Peptide auf interstellarem Eis

Dr. Serge Krasnokutski, Arbeitsgruppe Labor-Astrophysik und Clusterphysik des Max-Planck-Instituts für Astronomie der Friedrich-Schiller-Universität Jena, untersucht mit einer Vakuum-Kammer die Bildung von Biomolekülen unter Weltraumbedindungen.
Foto: Jens Meyer / Universität Jena

Dass einfache Peptide auf kosmischen Staubkörnern entstehen können, wurde vom Forschungsteam um Dr. Serge Krasnokutski vom Astrophysikalischen Labor des Max-Planck-Instituts für Astronomie an der Universität Jena bereits gezeigt. Bisher ging man jedoch davon aus, dass das nicht möglich ist, wenn in dem molekularen Eis, das das Staubkorn bedeckt, Wasser vorhanden ist – was aber meistens der Fall ist. Nun fand das Team in einer Kooperation mit der französischen Universität Poitiers heraus, dass die Gegenwart von Wassermolekülen kein großes Hindernis dafür ist, dass Peptide auf solchen Staubpartikeln entstehen. Das berichten die Forschenden im Fachmagazin „Science Advances“.

Chemie im eisigen Vakuum

„Wir haben in einer Vakuumkammer Bedingungen nachgestellt, wie sie im Weltall herrschen und dabei auch die Substanzen hinzugegeben, wie sie in sogenannten molekularen Wolken vorkommen“, erklärt Krasnokutski. Diese Substanzen sind Ammoniak, atomarer Kohlenstoff und Kohlenmonoxid. „Damit sind alle chemischen Elemente vorhanden, aus denen einfache Peptide bestehen“, ergänzt der Physiker.

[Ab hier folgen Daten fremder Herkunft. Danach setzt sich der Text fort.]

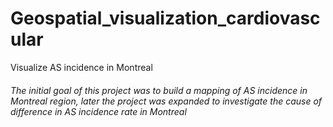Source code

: # Geospatial_visualization_cardiovascular
Visualize AS incidence in Montreal


###### The initial goal of this project was to build a mapping of AS incidence in Montreal region, later the project was expanded to investigate the cause of difference in AS incidence rate in Montreal


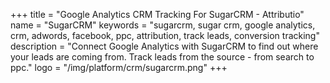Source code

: +++
title = "Google Analytics CRM Tracking For SugarCRM - Attributio"
name = "SugarCRM"
keywords = "sugarcrm, sugar crm, google analytics, crm, adwords, facebook, ppc, attribution, track leads, conversion tracking"
description = "Connect Google Analytics with SugarCRM to find out where your leads are coming from. Track leads from the source - from search to ppc."
logo = "/img/platform/crm/sugarcrm.png"
+++
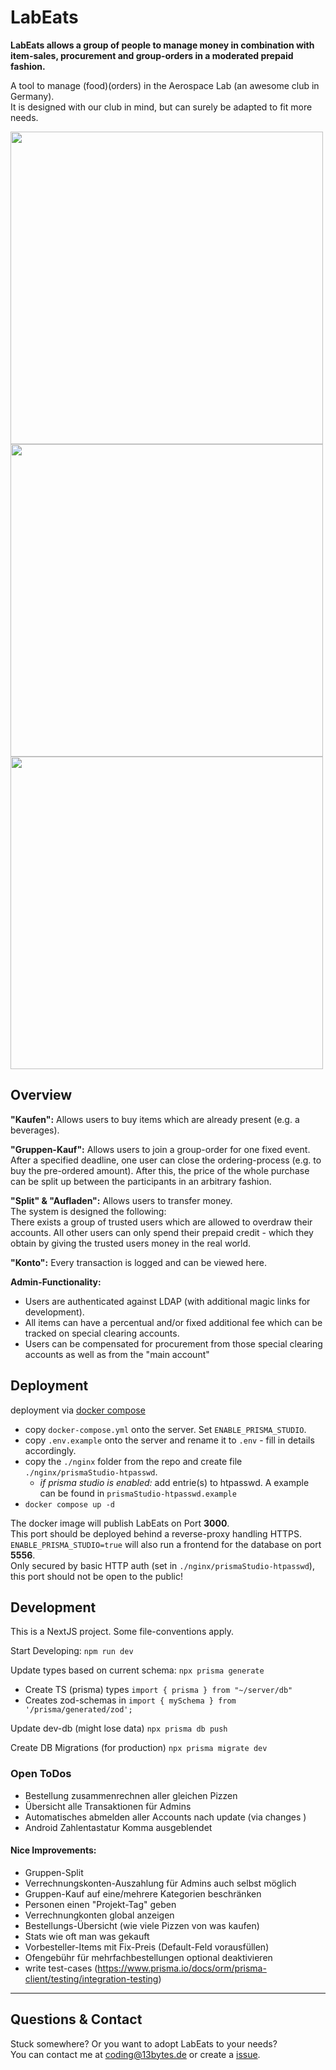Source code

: # LabEats
**LabEats allows a group of people to manage money in combination with item-sales, procurement and group-orders in a moderated prepaid fashion.**

A tool to manage (food)(orders) in the Aerospace Lab (an awesome club in Germany).\
It is designed with our club in mind, but can surely be adapted to fit more needs.

<img src="https://github.com/13Bytes/LabFoodDesk/assets/12069002/8f4b9923-0582-4ba9-a53a-ddfaae0f7832" height=500>

<img src="https://github.com/13Bytes/LabFoodDesk/assets/12069002/c91b83b9-cdb1-4d65-b61a-1eb0d3d33fa3" height=500>

<img src="https://github.com/13Bytes/LabFoodDesk/assets/12069002/02562eb3-aefb-4999-a5c3-3569c4be155a" height=500>

## Overview
**"Kaufen":** Allows users to buy items which are already present (e.g. a beverages).

**"Gruppen-Kauf":** Allows users to join a group-order for one fixed event.
After a specified deadline, one user can close the ordering-process (e.g. to buy the pre-ordered amount).
After this, the price of the whole purchase can be split up between the participants in an arbitrary fashion.

**"Split" & "Aufladen":** Allows users to transfer money.\
The system is designed the following:\
There exists a group of trusted users which are allowed to overdraw their accounts.
All other users can only spend their prepaid credit - which they obtain by giving the trusted users money in the real world.

**"Konto":** Every transaction is logged and can be viewed here.

**Admin-Functionality:** 
- Users are authenticated against LDAP (with additional magic links for development).
- All items can have a percentual and/or fixed additional fee which can be tracked on special clearing accounts.
- Users can be compensated for procurement from those special clearing accounts as well as from the "main account"


## Deployment
deployment via [docker compose](https://docs.docker.com/compose/)

- copy `docker-compose.yml` onto the server. Set `ENABLE_PRISMA_STUDIO`.
- copy `.env.example` onto the server and rename it to `.env` - fill in details accordingly.
- copy the `./nginx` folder from the repo and create file `./nginx/prismaStudio-htpasswd`.
    - _if prisma studio is enabled:_ add entrie(s) to htpasswd. A example can be found in `prismaStudio-htpasswd.example`
- `docker compose up -d`

The docker image will publish LabEats on Port **3000**.\
This port should be deployed behind a reverse-proxy handling HTTPS.
`ENABLE_PRISMA_STUDIO=true` will also run a frontend for the database on port **5556**.\
Only secured by basic HTTP auth (set in `./nginx/prismaStudio-htpasswd`), this port should not be open to the public!


## Development

This is a NextJS project. Some file-conventions apply.

Start Developing:
`npm run dev`

Update types based on current schema:
`npx prisma generate`
- Create TS (prisma) types `import { prisma } from "~/server/db"`
- Creates zod-schemas in `import { mySchema } from '/prisma/generated/zod';`

Update dev-db (might lose data)
`npx prisma db push`

Create DB Migrations (for production)
`npx prisma migrate dev`

### Open ToDos
- Bestellung zusammenrechnen aller gleichen Pizzen
- Übersicht alle Transaktionen für Admins
- Automatisches abmelden aller Accounts nach update (via changes )
- Android Zahlentastatur Komma ausgeblendet
#### Nice Improvements:
- Gruppen-Split
- Verrechnungskonten-Auszahlung für Admins auch selbst möglich
- Gruppen-Kauf auf eine/mehrere Kategorien beschränken
- Personen einen "Projekt-Tag" geben
- Verrechnungkonten global anzeigen
- Bestellungs-Übersicht (wie viele Pizzen von was kaufen)
- Stats wie oft man was gekauft
- Vorbesteller-Items mit Fix-Preis (Default-Feld vorausfüllen)
- Ofengebühr für mehrfachbestellungen optional deaktivieren
- write test-cases (https://www.prisma.io/docs/orm/prisma-client/testing/integration-testing)

---

## Questions & Contact

Stuck somewhere? Or you want to adopt LabEats to your needs? \
You can contact me at coding@13bytes.de or create a [issue](https://github.com/13Bytes/LabFoodDesk/issues).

Aus diesen Ausgangsstoffen, beschreibt Krasnokutski, entstehen zunächst chemische Vorstufen von Aminosäuren: sogenannte Aminoketene. Diese verbinden sich schließlich zu Ketten, sodass Polypeptide vorliegen. „Bisher war die Vermutung, dass die einzelnen Aminoketene sich zu Peptiden verbinden, wobei Wasser frei wird“, führt der Wissenschaftler aus. Für diesen Schritt könnte es also entscheidend sein, dass kein Wasser zugegen ist, da dies die Reaktion behindern würde. „Die meisten interstellaren Staubkörner sind jedoch mit wasserhaltigem molekularem Eis bedeckt“, sagt Krasnokutski. Daher war die Annahme bislang, dass, wenn sich Peptide im Weltall bilden, das nur in geringem Maße geschieht.

Präzise Analyse in Frankreich

„Die hochpräzisen massenspektrometrischen Untersuchungen, die nun an der Universität Poitiers möglich waren, zeigten jedoch, dass anwesendes Wasser im molekularen Eis die Bildung von Peptiden zwar um fünfzig Prozent verlangsamt, sie aber trotzdem entstehen“, erklärt er. „Wenn man die Zeitskalen betrachtet, in denen astronomische Prozesse ablaufen, ist diese Verlangsamung so gut wie vernachlässigbar.“

Die Frage, ob nun die ersten Biomoleküle auf unserem Planeten terrestrischen oder extraterrestrischen Ursprungs sind – oder beides – wird wahrscheinlich bis auf weiteres nicht eindeutig geklärt werden. Der Weltraum als Quelle unseres Lebens ist aber nicht auszuschließen, wie diese Entdeckung zeigt.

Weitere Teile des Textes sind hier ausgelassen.